Indicators: CLV consistently near zero across last 20 bets, no mispricing detected Adjustments: Reduce activity, raise min edge to 12%, focus on rejection quality

Strong Model Period

Indicators: CLV positive in 60%+ of last 30 bets, model calibration tight Adjustments: Moderate confidence boost (max +5%), slightly larger stakes allowed

PHASE 12 — HUD / MOBILE SURFACING

Match Card (Live Screen)

Barcelona v Espanyol                    2-1  67'
La Liga · CONTROL

Edge 9.3% · Confidence 7 · Timing: OPTIMAL
Archetype: strong-home-value (emerging, 38 samples)
Regime: normal
Contradictions: 1 · Evidence: 4/5
Trust: EMERGING · Stage: 3

Portfolio Position Card

B  Barcelona v Espanyol · Over 2.5 @1.95
   Edge 9.3% · CLV +0.08 · Timing A
   Process: 4/5 · Archetype: high-xG-totals
   Trust: emerging · Review: pending

Profile — Mastery Dashboard

MASTERY TRACKS
  Edge Detection     ████████░░  Expert (Level 4)
  Timing             ██████░░░░  Strategist (Level 3)
  Rejection          █████████░  Expert (Level 4)
  Risk Discipline    ██████████  Master (Level 5)
  Review Quality     ███████░░░  Analyst (Level 3)
  Archetypes         ████░░░░░░  Pattern Reader (Level 3)

TRAINING STATUS: Stage 3 — Calibration
  Bets: 287/500 to Stage 4
  CLV+: 54% (target: 55%+)
  Reviews: 142 completed

PHASE 13 — IMPLEMENTATION ROADMAP

Step 1: Decision Records (Week 1)

Add decision_records table to sportai.db. Record every ANALYST evaluation with verdict, confidence, archetype tag, regime tag, contradiction count. This is the foundation. Everything else builds on having structured decisions.

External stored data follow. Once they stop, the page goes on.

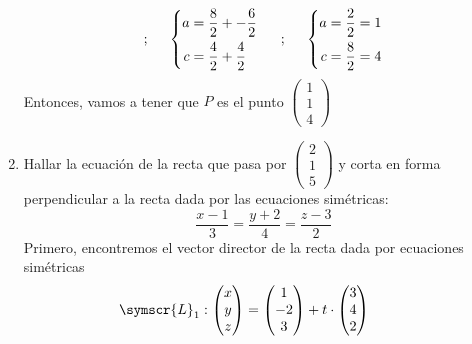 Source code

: \documentclass{article}
\def\fancyL{\symscr{L}}
\begin{document}
\begin{enumerate}
\[            \text{;}
            \hspace{0.5cm}
            \left\{
                \begin{aligned}
                    a &= \frac{8}{2} + -\frac{6}{2} \\
                    c &= \frac{4}{2} + \frac{4}{2}
                \end{aligned}
            \right.
            \hspace{0.5cm}
            \text{;}
            \hspace{0.5cm}
            \left\{
                \begin{aligned}
                    a &= \frac{2}{2} = 1 \\
                    c &= \frac{8}{2} = 4
                \end{aligned}
            \right.
        \]
        Entonces, vamos a tener que \(P\) es el punto 
        \(
            \begin{pmatrix}
                1 \\ 1 \\ 4
            \end{pmatrix}
        \)
    \item Hallar la ecuación de la recta que pasa por \(\left(\begin{smallmatrix}2 \\ 1 \\ 5\end{smallmatrix}\right)\) y corta en forma perpendicular a la recta dada por las ecuaciones simétricas:
        \[
            \frac{x - 1}{3} = \frac{y + 2}{4} = \frac{z - 3}{2}
        \]
        Primero, encontremos el vector director de la recta dada por ecuaciones simétricas
        \[
            \fancyL_1 : 
            \begin{pmatrix}
                x \\ y \\ z
            \end{pmatrix} =
            \begin{pmatrix}
                1 \\ -2 \\ 3
            \end{pmatrix}
            + 
            t \cdot
            \begin{pmatrix}
                3 \\ 4 \\ 2
            \end{pmatrix}
            \hspace{1cm}
\]
\end{enumerate}
\end{document}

Step 2: Review Records (Week 2)

Add review_records table. After each settled bet, create a review with process score, classification (good-win / bad-win / good-loss / bad-loss), CLV, timing grade. Start with simplified scoring (1-5 overall).

Step 3: Rejection Records (Week 2)

Add rejection_records table. When ANALYST or RISK rejects a bet, log the reason class and the edge that was rejected. Track the would-have-result after settlement for rejection quality scoring.

Step 4: Timing Records (Week 3)

Add timing_records table. For every placed bet, record time-before-kickoff, entry odds, closing odds, CLV. Calculate timing grades.

Step 5: Archetype Tags (Week 3)

Define the initial 10 archetypes (from Phase 7). Add archetype tagging to the auto-bet pipeline. Every bet gets an archetype label based on signature conditions.

Step 6: Process-Weighted XP (Week 4)

Replace the current XP system (win = 15-25, loss = 2) with the process-weighted system from Phase 3. XP = 80% process + 20% outcome.

Step 7: Stage Tracking (Week 4)

Add training_stage to bankroll.json. Start at Stage 1. Track progress toward Stage 2 graduation criteria.

Step 8: Mastery Tracks (Week 5)

Add mastery track scores to bankroll.json. Start all tracks at "Observer" level. Track XP per track. Display in Profile screen.

Step 9: Regime Tagging (Week 6)

Add regime detection to the analysis pipeline. Tag each slate. Start collecting regime performance data.

Step 10: Calibration Reports (Week 8+)

After 200+ bets, run first calibration analysis. Model probability vs actual frequency. Per-archetype CLV. Per-market CLV. Timing analysis.

What Remains Locked

Feature	Unlocks At
Archetype trust adjustments	Stage 4 (500+ bets)
Edge threshold changes	Stage 4 (500+ bets)
Timing-based entry rules	Stage 3 (250+ bets with timing data)
Regime-aware adjustments	Stage 4 (500+ bets)
Experimental bets	Stage 5 (1000+ bets)
Adaptive Kelly	Stage 5 (1000+ bets)
Auto-rejection of invalidated archetypes	Stage 4 (Rejection mastery: Expert)

How to Validate

The intelligence system is working if: 1. CLV improves over rolling 100-bet windows 2. Rejection accuracy improves (rejected bets lose at higher rate than entered bets) 3. Timing grades improve (more A/B, fewer D/F) 4. Process scores improve (average trending toward 4+) 5. Great-pass count increases 6. Bad-win count decreases (fewer undisciplined wins) 7. Archetype tagging becomes predictive (tagged archetypes perform as expected) 8. Model calibration improves (predicted probabilities match actual frequencies more closely)

If these metrics are NOT improving after 500 bets, the intelligence system needs human review and potential model redesign — not more automation.

This document is the brain, memory, progression ladder, and calibration engine for Sticks Ultimate V6. Intelligence must be earned.